ASSIGNED TASK -> If a line in the data below contains "Label", copy it.

Stored data entries ->
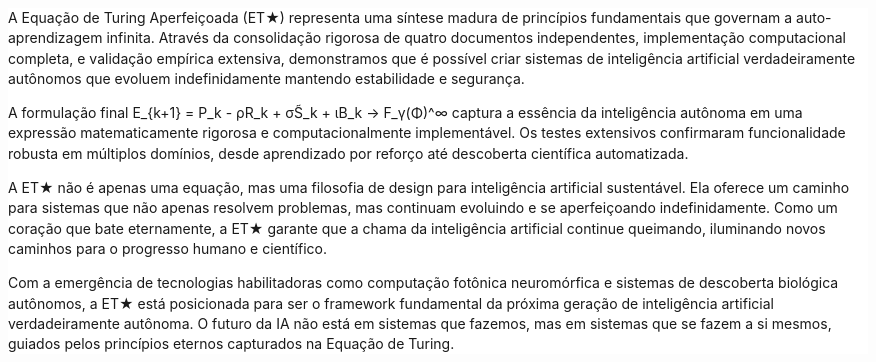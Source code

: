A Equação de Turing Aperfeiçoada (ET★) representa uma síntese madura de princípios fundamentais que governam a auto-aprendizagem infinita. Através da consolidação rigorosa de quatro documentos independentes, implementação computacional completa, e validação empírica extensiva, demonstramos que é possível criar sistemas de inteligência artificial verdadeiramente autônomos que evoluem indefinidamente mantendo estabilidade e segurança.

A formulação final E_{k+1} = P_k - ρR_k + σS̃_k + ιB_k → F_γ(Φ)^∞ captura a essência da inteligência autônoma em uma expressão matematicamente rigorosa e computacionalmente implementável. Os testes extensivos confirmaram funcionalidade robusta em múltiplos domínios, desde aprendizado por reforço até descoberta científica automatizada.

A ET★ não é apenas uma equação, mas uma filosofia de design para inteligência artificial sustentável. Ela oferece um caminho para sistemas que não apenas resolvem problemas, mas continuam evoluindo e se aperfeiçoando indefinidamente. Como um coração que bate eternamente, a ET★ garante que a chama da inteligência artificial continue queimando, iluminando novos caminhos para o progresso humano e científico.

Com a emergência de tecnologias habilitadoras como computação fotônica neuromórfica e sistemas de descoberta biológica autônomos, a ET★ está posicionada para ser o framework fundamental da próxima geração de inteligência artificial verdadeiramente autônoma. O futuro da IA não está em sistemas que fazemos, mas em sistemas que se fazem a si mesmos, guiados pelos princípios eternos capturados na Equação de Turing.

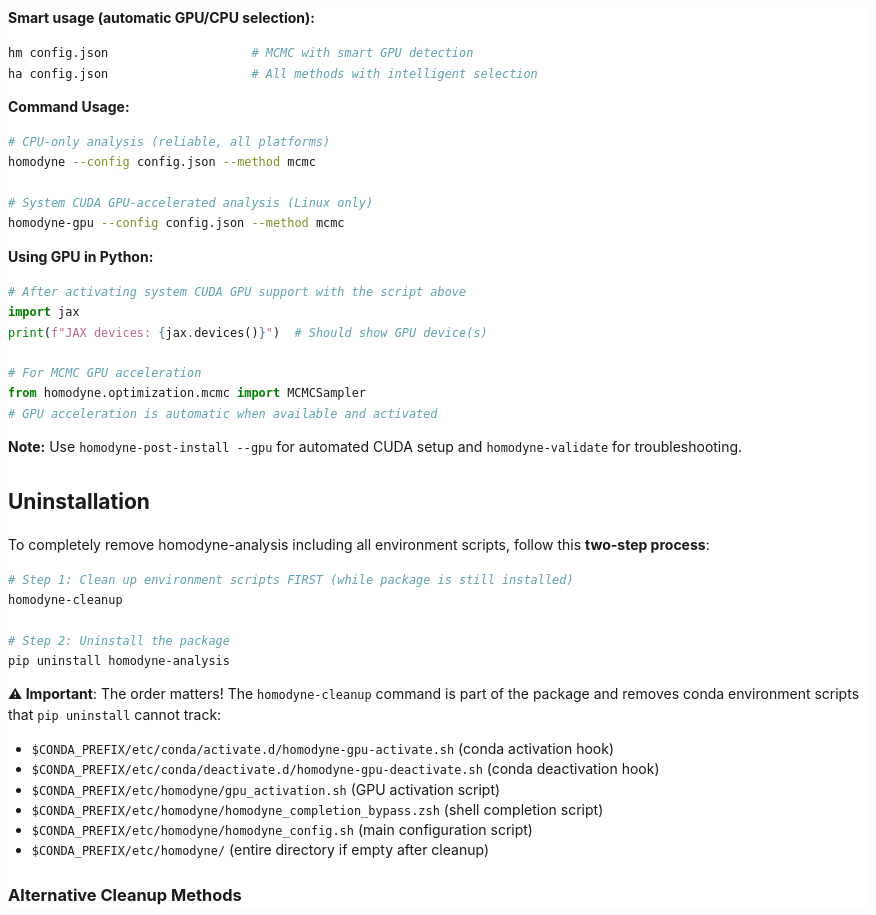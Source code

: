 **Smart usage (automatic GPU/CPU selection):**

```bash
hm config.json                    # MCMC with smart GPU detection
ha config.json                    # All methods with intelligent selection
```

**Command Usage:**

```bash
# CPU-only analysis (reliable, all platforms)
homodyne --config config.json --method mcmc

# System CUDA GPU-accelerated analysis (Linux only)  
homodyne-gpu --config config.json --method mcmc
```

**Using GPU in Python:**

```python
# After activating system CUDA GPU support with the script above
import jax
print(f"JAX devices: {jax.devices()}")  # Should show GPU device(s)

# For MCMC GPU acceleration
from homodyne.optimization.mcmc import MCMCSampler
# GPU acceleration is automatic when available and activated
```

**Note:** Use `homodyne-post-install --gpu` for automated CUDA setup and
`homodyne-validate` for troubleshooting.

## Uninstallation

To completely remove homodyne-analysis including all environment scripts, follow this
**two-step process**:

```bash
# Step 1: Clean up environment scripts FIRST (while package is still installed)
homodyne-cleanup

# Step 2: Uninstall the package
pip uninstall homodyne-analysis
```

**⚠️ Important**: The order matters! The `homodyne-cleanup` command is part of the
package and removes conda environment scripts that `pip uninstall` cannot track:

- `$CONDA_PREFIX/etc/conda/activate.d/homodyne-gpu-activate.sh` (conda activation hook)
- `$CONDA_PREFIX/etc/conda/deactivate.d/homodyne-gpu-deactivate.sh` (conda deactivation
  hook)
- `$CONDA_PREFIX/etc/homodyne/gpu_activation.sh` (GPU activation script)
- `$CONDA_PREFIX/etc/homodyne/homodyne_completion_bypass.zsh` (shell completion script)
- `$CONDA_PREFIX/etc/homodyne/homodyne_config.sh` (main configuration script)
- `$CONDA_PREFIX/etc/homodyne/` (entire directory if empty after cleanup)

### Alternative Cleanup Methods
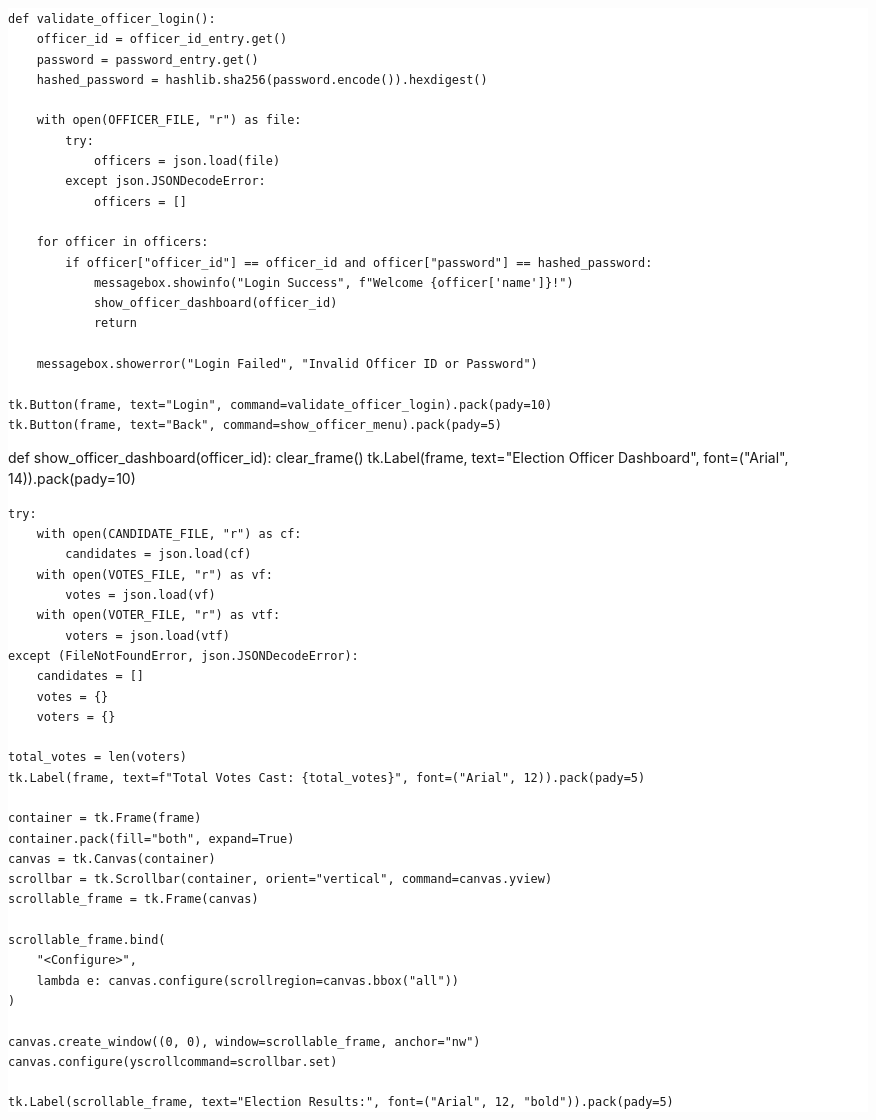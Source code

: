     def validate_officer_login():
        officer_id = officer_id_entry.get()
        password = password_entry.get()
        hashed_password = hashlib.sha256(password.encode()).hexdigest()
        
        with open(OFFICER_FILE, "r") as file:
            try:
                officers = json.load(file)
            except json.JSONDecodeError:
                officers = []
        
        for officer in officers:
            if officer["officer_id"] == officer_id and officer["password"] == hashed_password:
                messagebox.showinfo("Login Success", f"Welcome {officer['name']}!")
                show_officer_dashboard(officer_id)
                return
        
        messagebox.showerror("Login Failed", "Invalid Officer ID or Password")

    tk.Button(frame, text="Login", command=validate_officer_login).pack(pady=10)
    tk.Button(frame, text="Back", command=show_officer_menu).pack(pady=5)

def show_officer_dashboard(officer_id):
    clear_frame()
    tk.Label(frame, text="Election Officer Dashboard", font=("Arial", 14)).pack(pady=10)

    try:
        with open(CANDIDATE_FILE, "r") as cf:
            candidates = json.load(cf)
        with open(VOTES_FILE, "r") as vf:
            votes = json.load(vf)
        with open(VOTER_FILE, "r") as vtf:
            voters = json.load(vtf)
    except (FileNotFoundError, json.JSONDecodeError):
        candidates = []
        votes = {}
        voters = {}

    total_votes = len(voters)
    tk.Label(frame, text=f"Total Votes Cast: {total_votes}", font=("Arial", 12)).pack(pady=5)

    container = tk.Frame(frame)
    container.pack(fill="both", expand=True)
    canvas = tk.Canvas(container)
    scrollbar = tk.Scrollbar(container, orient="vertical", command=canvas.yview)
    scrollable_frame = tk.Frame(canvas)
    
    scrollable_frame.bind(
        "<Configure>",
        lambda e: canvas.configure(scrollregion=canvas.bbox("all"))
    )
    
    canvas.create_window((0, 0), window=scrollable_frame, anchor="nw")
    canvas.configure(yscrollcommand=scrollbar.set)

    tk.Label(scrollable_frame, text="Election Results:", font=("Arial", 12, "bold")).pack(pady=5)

SOLUTION ->
    tk.Label(frame, text="Election Officer Dashboard", font=("Arial", 14)).pack(pady=10)
    tk.Label(frame, text=f"Total Votes Cast: {total_votes}", font=("Arial", 12)).pack(pady=5)
    tk.Label(scrollable_frame, text="Election Results:", font=("Arial", 12, "bold")).pack(pady=5)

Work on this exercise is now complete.